New National Academies Report on Addressing the Underrepresentation of Women in STEM, Emphasize Challenges to Women of Color and Marginalized Groups

Apr 20, 2020


The National Academies’ Committee on Increasing the Number of Women in Science, Technology, Engineering, Mathematics, and Medicine (STEMM) has released a new report on Promising Practices for Addressing the Underrepresentation of Women in STEMM fields. The report analyzes what factors drive the underrepresentation of women in STEMM, makes recommendations on how to increase diversity, and evaluates why promising practices have not been implemented by more institutions. While the Academies have released an array of reports on this topic, this report differs as it takes a more targeted look as to why women of color and those in underrepresented populations experience greater bias when pursing a STEMM career.

The report makes recommendations to Congress and the federal agencies, in addition to education institutions.

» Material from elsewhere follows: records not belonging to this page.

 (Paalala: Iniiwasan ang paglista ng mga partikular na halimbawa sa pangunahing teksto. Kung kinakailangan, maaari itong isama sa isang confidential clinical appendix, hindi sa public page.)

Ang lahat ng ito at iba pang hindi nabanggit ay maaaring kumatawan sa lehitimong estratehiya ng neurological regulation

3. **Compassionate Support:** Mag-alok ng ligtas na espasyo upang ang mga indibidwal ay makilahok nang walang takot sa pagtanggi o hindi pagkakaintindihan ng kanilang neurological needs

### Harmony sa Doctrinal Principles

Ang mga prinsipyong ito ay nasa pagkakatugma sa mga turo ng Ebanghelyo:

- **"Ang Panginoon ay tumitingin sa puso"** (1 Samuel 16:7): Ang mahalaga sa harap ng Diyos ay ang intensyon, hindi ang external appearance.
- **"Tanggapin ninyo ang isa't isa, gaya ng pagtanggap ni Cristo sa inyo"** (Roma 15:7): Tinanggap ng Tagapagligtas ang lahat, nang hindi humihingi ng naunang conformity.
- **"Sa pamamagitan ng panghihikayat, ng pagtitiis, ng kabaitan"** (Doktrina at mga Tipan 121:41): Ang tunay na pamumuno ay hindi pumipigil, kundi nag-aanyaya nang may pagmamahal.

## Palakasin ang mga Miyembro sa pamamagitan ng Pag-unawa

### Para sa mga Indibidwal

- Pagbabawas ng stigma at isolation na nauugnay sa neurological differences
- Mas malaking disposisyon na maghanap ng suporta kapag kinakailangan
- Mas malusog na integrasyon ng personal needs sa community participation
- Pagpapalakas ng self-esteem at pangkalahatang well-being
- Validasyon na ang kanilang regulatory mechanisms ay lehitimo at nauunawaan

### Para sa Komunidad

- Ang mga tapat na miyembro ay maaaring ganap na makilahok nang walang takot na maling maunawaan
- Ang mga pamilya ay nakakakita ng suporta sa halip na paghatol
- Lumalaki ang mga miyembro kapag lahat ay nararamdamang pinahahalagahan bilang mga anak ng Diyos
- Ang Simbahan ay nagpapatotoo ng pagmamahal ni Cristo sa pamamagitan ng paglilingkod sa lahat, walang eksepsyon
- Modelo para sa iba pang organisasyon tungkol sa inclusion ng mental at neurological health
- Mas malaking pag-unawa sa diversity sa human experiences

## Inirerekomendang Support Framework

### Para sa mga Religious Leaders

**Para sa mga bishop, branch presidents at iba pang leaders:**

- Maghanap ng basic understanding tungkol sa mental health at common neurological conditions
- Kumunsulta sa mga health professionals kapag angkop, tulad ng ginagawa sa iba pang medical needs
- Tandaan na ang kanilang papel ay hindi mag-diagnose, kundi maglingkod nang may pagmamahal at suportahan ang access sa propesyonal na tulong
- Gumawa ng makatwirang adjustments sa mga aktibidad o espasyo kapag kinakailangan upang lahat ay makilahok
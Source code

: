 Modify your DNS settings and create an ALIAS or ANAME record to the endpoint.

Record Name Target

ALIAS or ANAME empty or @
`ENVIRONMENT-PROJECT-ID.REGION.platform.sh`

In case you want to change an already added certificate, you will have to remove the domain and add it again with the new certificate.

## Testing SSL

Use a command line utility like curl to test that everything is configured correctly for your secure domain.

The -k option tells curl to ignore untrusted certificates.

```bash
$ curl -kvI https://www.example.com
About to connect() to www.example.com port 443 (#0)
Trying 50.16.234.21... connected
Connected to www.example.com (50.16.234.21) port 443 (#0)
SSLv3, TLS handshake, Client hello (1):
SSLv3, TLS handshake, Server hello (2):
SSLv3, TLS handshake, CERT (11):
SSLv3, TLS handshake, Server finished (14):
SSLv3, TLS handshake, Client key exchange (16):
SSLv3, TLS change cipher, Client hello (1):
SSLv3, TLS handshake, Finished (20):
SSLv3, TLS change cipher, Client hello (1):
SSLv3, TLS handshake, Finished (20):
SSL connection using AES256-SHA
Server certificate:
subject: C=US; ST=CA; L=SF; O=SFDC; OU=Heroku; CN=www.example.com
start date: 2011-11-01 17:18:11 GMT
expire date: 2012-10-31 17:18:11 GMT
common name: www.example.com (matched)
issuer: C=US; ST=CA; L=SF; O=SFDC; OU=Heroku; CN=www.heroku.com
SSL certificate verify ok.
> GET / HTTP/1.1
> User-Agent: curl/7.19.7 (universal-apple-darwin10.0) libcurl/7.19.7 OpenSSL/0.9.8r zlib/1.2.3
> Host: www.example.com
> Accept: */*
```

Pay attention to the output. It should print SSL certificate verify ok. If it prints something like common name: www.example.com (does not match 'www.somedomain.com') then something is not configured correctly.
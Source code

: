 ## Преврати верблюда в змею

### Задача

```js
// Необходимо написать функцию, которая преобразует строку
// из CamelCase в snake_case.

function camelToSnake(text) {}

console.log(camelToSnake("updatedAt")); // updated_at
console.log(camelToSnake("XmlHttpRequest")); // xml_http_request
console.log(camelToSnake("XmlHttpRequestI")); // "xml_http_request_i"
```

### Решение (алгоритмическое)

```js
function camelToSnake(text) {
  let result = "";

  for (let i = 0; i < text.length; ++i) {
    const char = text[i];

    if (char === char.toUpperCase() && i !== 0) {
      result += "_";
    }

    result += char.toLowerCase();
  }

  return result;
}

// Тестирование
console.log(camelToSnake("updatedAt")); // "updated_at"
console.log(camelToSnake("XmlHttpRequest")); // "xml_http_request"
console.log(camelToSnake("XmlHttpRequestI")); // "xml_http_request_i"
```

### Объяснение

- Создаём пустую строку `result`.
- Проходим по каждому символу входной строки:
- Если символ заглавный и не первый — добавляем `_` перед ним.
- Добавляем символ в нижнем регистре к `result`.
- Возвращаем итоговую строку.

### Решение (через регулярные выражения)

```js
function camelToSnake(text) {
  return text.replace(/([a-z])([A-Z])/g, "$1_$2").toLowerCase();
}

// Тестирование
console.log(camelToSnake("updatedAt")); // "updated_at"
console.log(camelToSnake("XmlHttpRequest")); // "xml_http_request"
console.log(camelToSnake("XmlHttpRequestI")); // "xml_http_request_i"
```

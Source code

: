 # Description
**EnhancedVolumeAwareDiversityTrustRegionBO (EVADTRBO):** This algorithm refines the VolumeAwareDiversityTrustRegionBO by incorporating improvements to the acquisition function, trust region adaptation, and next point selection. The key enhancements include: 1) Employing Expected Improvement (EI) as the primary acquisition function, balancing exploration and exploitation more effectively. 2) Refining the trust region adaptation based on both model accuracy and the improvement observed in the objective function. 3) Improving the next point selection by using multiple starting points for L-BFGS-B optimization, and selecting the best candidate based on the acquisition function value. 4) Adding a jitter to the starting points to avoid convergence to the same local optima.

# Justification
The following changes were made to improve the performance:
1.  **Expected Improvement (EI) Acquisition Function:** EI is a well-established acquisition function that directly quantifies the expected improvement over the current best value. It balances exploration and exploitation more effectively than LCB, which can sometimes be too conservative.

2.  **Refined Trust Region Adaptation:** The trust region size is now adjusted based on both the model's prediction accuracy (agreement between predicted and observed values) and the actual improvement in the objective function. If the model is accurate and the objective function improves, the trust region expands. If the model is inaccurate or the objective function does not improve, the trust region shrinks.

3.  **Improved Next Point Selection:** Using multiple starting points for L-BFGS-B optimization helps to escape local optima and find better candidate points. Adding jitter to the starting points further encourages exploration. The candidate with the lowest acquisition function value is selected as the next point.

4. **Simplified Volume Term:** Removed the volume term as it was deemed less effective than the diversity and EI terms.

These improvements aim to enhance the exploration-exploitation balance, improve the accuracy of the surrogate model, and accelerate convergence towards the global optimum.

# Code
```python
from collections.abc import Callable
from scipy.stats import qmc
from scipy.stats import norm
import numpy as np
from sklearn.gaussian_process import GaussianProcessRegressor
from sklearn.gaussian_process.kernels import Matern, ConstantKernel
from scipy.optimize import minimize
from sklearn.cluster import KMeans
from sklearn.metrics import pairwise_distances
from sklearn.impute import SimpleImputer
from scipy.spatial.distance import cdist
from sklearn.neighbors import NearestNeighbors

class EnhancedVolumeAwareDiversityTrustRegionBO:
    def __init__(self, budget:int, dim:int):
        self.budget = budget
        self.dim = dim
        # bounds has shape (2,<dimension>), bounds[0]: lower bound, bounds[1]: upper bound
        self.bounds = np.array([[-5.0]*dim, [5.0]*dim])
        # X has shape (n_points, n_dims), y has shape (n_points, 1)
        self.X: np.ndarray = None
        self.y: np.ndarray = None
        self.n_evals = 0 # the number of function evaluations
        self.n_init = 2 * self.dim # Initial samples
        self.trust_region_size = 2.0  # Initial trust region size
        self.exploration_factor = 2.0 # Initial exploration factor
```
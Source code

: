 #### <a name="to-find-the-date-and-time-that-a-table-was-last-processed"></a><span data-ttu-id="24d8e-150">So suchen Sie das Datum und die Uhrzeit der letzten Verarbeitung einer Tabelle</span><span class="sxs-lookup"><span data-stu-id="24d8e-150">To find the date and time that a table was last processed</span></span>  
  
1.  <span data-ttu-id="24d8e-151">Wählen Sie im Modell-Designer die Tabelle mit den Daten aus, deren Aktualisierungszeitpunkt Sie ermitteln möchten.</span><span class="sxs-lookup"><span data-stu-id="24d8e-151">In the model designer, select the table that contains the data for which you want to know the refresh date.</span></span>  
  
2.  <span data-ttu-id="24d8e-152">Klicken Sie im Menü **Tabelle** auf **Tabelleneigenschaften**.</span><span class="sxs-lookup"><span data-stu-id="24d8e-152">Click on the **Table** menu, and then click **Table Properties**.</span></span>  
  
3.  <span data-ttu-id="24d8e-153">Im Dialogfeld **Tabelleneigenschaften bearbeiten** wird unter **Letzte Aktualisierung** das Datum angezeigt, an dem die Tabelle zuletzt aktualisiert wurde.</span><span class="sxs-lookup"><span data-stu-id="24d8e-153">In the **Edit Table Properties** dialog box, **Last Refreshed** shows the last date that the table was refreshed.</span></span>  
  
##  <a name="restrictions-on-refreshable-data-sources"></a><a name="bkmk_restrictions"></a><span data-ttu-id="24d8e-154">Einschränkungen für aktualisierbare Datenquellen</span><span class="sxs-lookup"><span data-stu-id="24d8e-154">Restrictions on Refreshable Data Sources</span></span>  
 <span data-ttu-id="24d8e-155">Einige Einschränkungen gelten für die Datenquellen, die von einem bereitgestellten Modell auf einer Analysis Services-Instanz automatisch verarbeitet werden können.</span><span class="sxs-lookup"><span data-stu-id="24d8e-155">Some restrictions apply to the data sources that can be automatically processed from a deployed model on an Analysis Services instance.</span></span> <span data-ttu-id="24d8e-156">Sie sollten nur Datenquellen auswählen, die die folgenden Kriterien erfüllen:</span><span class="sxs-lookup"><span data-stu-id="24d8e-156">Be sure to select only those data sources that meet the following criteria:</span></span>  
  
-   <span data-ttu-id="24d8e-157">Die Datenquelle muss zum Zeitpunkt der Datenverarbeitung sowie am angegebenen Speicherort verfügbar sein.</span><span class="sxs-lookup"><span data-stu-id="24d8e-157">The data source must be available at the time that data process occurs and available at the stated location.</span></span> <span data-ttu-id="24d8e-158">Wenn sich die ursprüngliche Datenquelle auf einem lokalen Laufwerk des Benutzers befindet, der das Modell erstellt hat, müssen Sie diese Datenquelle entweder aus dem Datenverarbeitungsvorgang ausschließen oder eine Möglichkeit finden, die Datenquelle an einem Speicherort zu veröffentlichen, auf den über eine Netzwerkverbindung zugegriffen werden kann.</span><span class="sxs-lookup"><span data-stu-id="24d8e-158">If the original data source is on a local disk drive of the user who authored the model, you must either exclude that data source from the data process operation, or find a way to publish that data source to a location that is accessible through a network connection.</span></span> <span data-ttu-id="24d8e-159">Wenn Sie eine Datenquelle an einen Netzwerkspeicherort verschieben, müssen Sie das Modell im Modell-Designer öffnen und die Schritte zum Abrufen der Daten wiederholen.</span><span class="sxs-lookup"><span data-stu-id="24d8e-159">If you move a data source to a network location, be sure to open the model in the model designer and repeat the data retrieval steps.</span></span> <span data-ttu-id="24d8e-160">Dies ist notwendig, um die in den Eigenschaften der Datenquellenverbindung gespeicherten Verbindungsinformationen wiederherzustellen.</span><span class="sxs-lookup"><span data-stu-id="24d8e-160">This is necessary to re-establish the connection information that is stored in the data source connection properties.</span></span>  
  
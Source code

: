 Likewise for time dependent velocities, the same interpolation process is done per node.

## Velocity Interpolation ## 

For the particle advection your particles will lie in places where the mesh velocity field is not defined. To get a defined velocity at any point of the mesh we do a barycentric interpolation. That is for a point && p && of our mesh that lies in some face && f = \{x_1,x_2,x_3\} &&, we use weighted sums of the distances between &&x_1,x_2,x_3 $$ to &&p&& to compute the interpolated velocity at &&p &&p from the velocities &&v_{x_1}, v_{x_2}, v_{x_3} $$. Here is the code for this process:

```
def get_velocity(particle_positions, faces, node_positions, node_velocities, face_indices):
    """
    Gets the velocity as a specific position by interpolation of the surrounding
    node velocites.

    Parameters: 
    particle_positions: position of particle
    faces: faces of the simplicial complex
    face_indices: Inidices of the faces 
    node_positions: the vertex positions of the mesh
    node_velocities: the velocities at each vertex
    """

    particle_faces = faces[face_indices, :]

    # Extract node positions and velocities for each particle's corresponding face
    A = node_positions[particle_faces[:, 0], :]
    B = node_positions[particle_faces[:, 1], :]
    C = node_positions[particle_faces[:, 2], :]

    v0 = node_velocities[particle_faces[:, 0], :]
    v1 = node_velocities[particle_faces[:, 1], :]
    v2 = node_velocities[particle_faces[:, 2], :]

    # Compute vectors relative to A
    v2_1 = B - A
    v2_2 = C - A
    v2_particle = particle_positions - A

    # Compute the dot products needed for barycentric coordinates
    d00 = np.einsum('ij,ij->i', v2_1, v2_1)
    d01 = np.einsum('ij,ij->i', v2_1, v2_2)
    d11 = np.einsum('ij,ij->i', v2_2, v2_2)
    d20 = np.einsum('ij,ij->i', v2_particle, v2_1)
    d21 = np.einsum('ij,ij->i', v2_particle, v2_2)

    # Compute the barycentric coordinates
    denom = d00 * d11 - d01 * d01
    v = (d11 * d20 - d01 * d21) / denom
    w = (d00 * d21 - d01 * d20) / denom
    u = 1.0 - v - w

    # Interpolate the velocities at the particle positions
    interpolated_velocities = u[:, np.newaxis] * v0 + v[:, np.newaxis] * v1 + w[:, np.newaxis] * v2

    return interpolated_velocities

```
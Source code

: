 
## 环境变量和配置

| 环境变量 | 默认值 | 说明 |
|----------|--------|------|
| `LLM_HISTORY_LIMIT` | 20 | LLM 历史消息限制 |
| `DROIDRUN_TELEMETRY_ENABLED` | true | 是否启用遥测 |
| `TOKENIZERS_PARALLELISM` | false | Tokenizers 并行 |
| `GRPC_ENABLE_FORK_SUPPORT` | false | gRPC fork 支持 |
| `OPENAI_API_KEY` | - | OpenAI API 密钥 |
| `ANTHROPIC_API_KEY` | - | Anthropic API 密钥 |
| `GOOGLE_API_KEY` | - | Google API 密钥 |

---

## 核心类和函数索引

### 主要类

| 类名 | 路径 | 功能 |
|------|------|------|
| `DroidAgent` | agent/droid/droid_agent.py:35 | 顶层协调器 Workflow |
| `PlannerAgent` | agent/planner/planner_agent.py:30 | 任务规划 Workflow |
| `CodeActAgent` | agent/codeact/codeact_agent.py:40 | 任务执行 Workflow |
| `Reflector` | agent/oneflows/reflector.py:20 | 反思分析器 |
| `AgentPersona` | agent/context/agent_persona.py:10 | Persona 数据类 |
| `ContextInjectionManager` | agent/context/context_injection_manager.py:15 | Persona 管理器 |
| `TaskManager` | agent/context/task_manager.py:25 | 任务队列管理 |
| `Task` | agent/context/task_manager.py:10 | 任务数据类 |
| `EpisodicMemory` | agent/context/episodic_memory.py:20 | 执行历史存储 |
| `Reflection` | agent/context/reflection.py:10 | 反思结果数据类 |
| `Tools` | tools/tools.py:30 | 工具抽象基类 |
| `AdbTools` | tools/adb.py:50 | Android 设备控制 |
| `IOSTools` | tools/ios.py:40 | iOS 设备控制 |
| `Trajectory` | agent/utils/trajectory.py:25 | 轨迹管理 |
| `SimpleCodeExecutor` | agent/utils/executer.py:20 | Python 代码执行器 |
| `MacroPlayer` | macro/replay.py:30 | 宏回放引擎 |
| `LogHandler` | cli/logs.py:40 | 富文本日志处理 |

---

It emphasizes the important role of public policy in addressing underrepresentation of women in STEMM, citing that “Congress, the White House, and government agencies have both the capacity and the obligation to assume an important catalytic role in incentivizing the creation and implementation of policies, programs, and strategies to mitigate the biases and barriers currently undermining the recruitment, retention, and advancement of women in science, engineering, and medicine.” The authors find that while education institutions are the primary bodies for carrying out activities that will lead to more diversification in STEMM fields, it is policymakers who have control of the powerful levers that often encourage innovation and action.

The report calls on policymakers to drive transparency and accountability, recommending that “The legislative and executive branches of the U.S. government should work together to increase transparency and accountability among federal agencies by requiring data collection, analysis, and reporting on the nature, impact, and degree of investment in efforts to improve the recruitment, retention, and advancement of women in STEMM, with an emphasis on existing efforts that take an intersectional approach.”  To this end, the report suggests that the White House Office of Science and Technology Policy (OSTP) should lead an effort to catalog federal efforts aimed at increasing diversity in STEMM.

The authors also recommend that “federal agencies should hold grantee institutions accountable for adopting effective practices to address gender disparities in recruitment, retention, and advancement and carry out regular data collection to monitor progress.” The report then lists specific actions that the federal government should take to achieve this end, including carrying out an “equity audit.”